Personal information
- Born: September 19, 1878 Hamilton, Ontario, Canada
- Died: December 9, 1960 (aged 82) Toronto, Ontario, Canada

Career history
- 1899–1907: Ridley College
- 1908–1910: Toronto Varsity (Head coach)
- 1911–1949: Ridley College

Awards and highlights
- 2× Grey Cup champion (1909, 1910);
- Canadian Football Hall of Fame

= Harry Griffith (Canadian football) =

Canadian gridiron football coach (1878–1960)

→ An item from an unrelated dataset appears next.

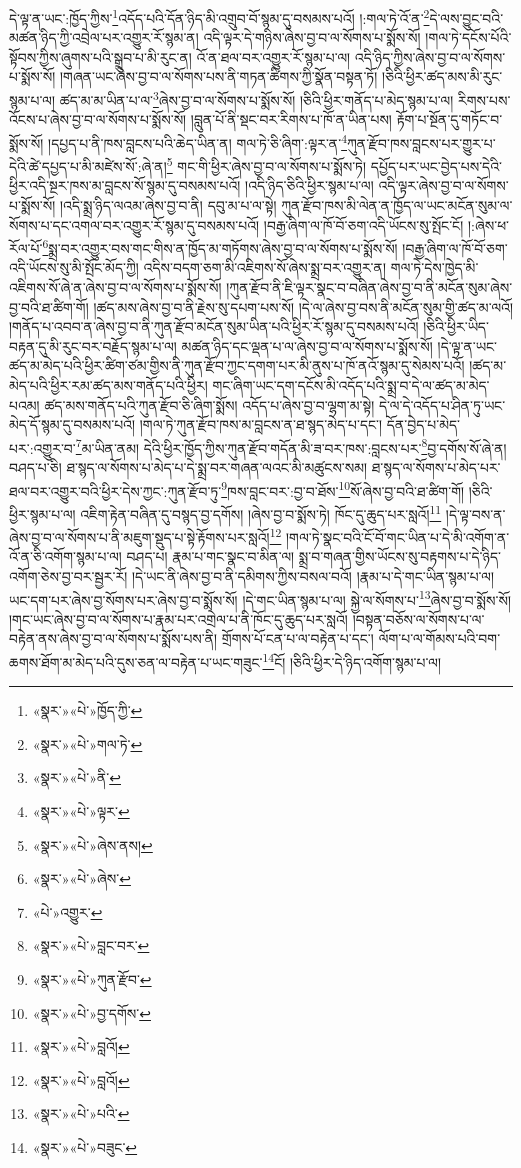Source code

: དེ་ལྟ་ན་ཡང་:ཁྱོད་ཀྱིས་\footnote{«སྣར་»«པེ་»ཁྱོད་ཀྱི་}འདོད་པའི་དོན་ཉིད་མི་འགྲུབ་བོ་སྙམ་དུ་བསམས་པའོ། །:གལ་ཏེ་འོ་ན་\footnote{«སྣར་»«པེ་»གལ་ཏེ་}དེ་ལས་བྱུང་བའི་མཚན་ཉིད་ཀྱི་འབྲེལ་པར་འགྱུར་རོ་སྙམ་ན། འདི་ལྟར་དེ་གཉིས་ཞེས་བྱ་བ་ལ་སོགས་པ་སྨོས་སོ། །གལ་ཏེ་དངོས་པོའི་སྟོབས་ཀྱིས་ཞུགས་པའི་སྒྲུབ་པ་མི་རུང་ན། འོ་ན་ཐལ་བར་འགྱུར་རོ་སྙམ་པ་ལ། འདི་ཉིད་ཀྱིས་ཞེས་བྱ་བ་ལ་སོགས་པ་སྨོས་སོ། །གཞན་ཡང་ཞེས་བྱ་བ་ལ་སོགས་པས་ནི་གཏན་ཚིགས་ཀྱི་སྣོན་བསྟན་ཏོ། །ཅིའི་ཕྱིར་ཚད་མས་མི་རུང་སྙམ་པ་ལ། ཚད་མ་མ་ཡིན་པ་ལ་\footnote{«སྣར་»«པེ་»ནི་}ཞེས་བྱ་བ་ལ་སོགས་པ་སྨོས་སོ། །ཅིའི་ཕྱིར་གནོད་པ་མེད་སྙམ་པ་ལ། རིགས་པས་འོངས་པ་ཞེས་བྱ་བ་ལ་སོགས་པ་སྨོས་སོ། །བླུན་པོ་ནི་སྡང་བར་རིགས་པ་ཁོ་ན་ཡིན་པས། རྟོག་པ་སྔོན་དུ་གཏོང་བ་སྨོས་སོ། །དཔྱད་པ་ནི་ཁས་བླངས་པའི་ཆེད་ཡིན་ན། གལ་ཏེ་ཅི་ཞིག་:ལྟར་ན་\footnote{«སྣར་»«པེ་»ལྟར་}ཀུན་རྫོབ་ཁས་བླངས་པར་གྱུར་པ་དེའི་ཚེ་དཔྱད་པ་མི་མཛེས་སོ་:ཞེ་ན།\footnote{«སྣར་»«པེ་»ཞེས་ནས།} གང་གི་ཕྱིར་ཞེས་བྱ་བ་ལ་སོགས་པ་སྨོས་ཏེ། དཔྱོད་པར་ཡང་བྱེད་པས་དེའི་ཕྱིར་འདི་སྔར་ཁས་མ་བླངས་སོ་སྙམ་དུ་བསམས་པའོ། །འདི་ཉིད་ཅིའི་ཕྱིར་སྙམ་པ་ལ། འདི་ལྟར་ཞེས་བྱ་བ་ལ་སོགས་པ་སྨོས་སོ། །འདི་སྨྲ་ཉིད་ལའམ་ཞེས་བྱ་བ་ནི། དབུ་མ་པ་ལ་སྟེ། ཀུན་རྫོབ་ཁས་མི་ལེན་ན་ཁྱོད་ལ་ཡང་མངོན་སུམ་ལ་སོགས་པ་དང་འགལ་བར་འགྱུར་རོ་སྙམ་དུ་བསམས་པའོ། །བརྒྱ་ཞིག་ལ་ཁོ་བོ་ཅག་འདི་ཡོངས་སུ་སྤོང་ངོ། །:ཞེས་ཕ་རོལ་པོ་\footnote{«སྣར་»«པེ་»ཞེས་}སྨྲ་བར་འགྱུར་བས་གང་གིས་ན་ཁྱོད་མ་གཏོགས་ཞེས་བྱ་བ་ལ་སོགས་པ་སྨོས་སོ། །བརྒྱ་ཞིག་ལ་ཁོ་བོ་ཅག་འདི་ཡོངས་སུ་མི་སྤོང་མོད་ཀྱི། འདིས་བདག་ཅག་མི་འཇིགས་སོ་ཞེས་སྨྲ་བར་འགྱུར་ན། གལ་ཏེ་དེས་ཁྱེད་མི་འཇིགས་སོ་ཞེ་ན་ཞེས་བྱ་བ་ལ་སོགས་པ་སྨོས་སོ། །ཀུན་རྫོབ་ནི་ཇི་ལྟར་སྣང་བ་བཞིན་ཞེས་བྱ་བ་ནི་མངོན་སུམ་ཞེས་བྱ་བའི་ཐ་ཚིག་གོ། །ཚད་མས་ཞེས་བྱ་བ་ནི་རྗེས་སུ་དཔག་པས་སོ། །དེ་ལ་ཞེས་བྱ་བས་ནི་མངོན་སུམ་གྱི་ཚད་མ་ལའོ། །གནོད་པ་འབབ་ན་ཞེས་བྱ་བ་ནི་ཀུན་རྫོབ་མངོན་སུམ་ཡིན་པའི་ཕྱིར་རོ་སྙམ་དུ་བསམས་པའོ། །ཅིའི་ཕྱིར་ཡིད་བརྟན་དུ་མི་རུང་བར་བརྗོད་སྙམ་པ་ལ། མཚན་ཉིད་དང་ལྡན་པ་ལ་ཞེས་བྱ་བ་ལ་སོགས་པ་སྨོས་སོ། །དེ་ལྟ་ན་ཡང་ཚད་མ་མེད་པའི་ཕྱིར་ཚིག་ཙམ་གྱིས་ནི་ཀུན་རྫོབ་ཀྱང་དགག་པར་མི་ནུས་པ་ཁོ་ནའོ་སྙམ་དུ་སེམས་པའོ། །ཚད་མ་མེད་པའི་ཕྱིར་རམ་ཚད་མས་གནོད་པའི་ཕྱིར། གང་ཞིག་ཡང་དག་དངོས་མི་འདོད་པའི་སྨྲ་བ་དེ་ལ་ཚད་མ་མེད་པའམ། ཚད་མས་གནོད་པའི་ཀུན་རྫོབ་ཅི་ཞིག་སྨོས། འདོད་པ་ཞེས་བྱ་བ་ལྷག་མ་སྟེ། དེ་ལ་དེ་འདོད་པ་ཤིན་ཏུ་ཡང་མེད་དོ་སྙམ་དུ་བསམས་པའོ། །གལ་ཏེ་ཀུན་རྫོབ་ཁས་མ་བླངས་ན་ཐ་སྙད་མེད་པ་དང་། དོན་བྱེད་པ་མེད་པར་:འགྱུར་བ་\footnote{«པེ་»འགྱུར་}མ་ཡིན་ནམ། དེའི་ཕྱིར་ཁྱོད་ཀྱིས་ཀུན་རྫོབ་གདོན་མི་ཟ་བར་ཁས་:བླངས་པར་\footnote{«སྣར་»«པེ་»བླང་བར་}བྱ་དགོས་སོ་ཞེ་ན། བཤད་པ་ཅི། ཐ་སྙད་ལ་སོགས་པ་མེད་པ་དེ་སྨྲ་བར་གཞན་ལའང་མི་མཚུངས་སམ། ཐ་སྙད་ལ་སོགས་པ་མེད་པར་ཐལ་བར་འགྱུར་བའི་ཕྱིར་དེས་ཀྱང་:ཀུན་རྫོབ་ཏུ་\footnote{«སྣར་»«པེ་»ཀུན་རྫོབ་}ཁས་བླང་བར་:བྱ་བ་ཐོས་\footnote{«སྣར་»«པེ་»བྱ་དགོས་}སོ་ཞེས་བྱ་བའི་ཐ་ཚིག་གོ། །ཅིའི་ཕྱིར་སྙམ་པ་ལ། འཇིག་རྟེན་བཞིན་དུ་བསྙད་བྱ་དགོས། །ཞེས་བྱ་བ་སྨོས་ཏེ། ཁོང་དུ་ཆུད་པར་སླའོ།\footnote{«སྣར་»«པེ་»བླའོ།} །དེ་ལྟ་བས་ན་ཞེས་བྱ་བ་ལ་སོགས་པ་ནི་མཇུག་སྡུད་པ་སྟེ་རྟོགས་པར་སླའོ།\footnote{«སྣར་»«པེ་»བླའོ།} །གལ་ཏེ་སྣང་བའི་ངོ་བོ་གང་ཡིན་པ་དེ་མི་འགོག་ན་འོ་ན་ཅི་འགོག་སྙམ་པ་ལ། བཤད་པ། རྣམ་པ་གང་སྣང་བ་མིན་ལ། སྨྲ་བ་གཞན་གྱིས་ཡོངས་སུ་བརྟགས་པ་དེ་ཉིད་འགོག་ཅེས་བྱ་བར་སྦྱར་རོ། །དེ་ཡང་ནི་ཞེས་བྱ་བ་ནི་དམིགས་ཀྱིས་བསལ་བའོ། །རྣམ་པ་དེ་གང་ཡིན་སྙམ་པ་ལ། ཡང་དག་པར་ཞེས་བྱ་སོགས་པར་ཞེས་བྱ་བ་སྨོས་སོ། །དེ་གང་ཡིན་སྙམ་པ་ལ། སྐྱེ་ལ་སོགས་པ་\footnote{«སྣར་»«པེ་»པའི་}ཞེས་བྱ་བ་སྨོས་སོ། །གང་ཡང་ཞེས་བྱ་བ་ལ་སོགས་པ་རྣམ་པར་འགྲེལ་པ་ནི་ཁོང་དུ་ཆུད་པར་སླའོ། །བསྟན་བཅོས་ལ་སོགས་པ་ལ་བརྟེན་ནས་ཞེས་བྱ་བ་ལ་སོགས་པ་སྨོས་པས་ནི། གྲོགས་པོ་ངན་པ་ལ་བརྟེན་པ་དང་། ལོག་པ་ལ་གོམས་པའི་བག་ཆགས་ཐོག་མ་མེད་པའི་དུས་ཅན་ལ་བརྟེན་པ་ཡང་གཟུང་\footnote{«སྣར་»«པེ་»བཟུང་}ངོ། །ཅིའི་ཕྱིར་དེ་ཉིད་འགོག་སྙམ་པ་ལ།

Harry Crawford Griffith (September 19, 1878 – December 9, 1960) was a Canadian football player, coach, and administrator who was the head coach of the Toronto Varsity for three seasons and also served as president of the Canadian Rugby Union. He won the first two Grey Cup games as head coach of Toronto Varsity and served as a coach and headmaster for Ridley College. He was an inaugural member of the Canadian Football Hall of Fame and was inducted into Canada's Sports Hall of Fame.

==Early life==
Griffith attended Ridley College in St. Catharines where he played at quarterback for the school's football team. He later attended Trinity College in Toronto where continued to play at quarterback.

==Coaching career==
After obtaining his degree from Trinity College, Griffith returned to Ridley College in 1899 where he was a teacher and a coach. After developing his coaching style with the Ridley football team, he joined the Toronto Varsity football team as their head coach in 1907 while working for Trinity College as a French professor. In 1908, he led Varsity to an Intercollegiate Rugby Football Union Yates Cup championship, but lost the 1908 Dominion Championship to the Hamilton Tigers.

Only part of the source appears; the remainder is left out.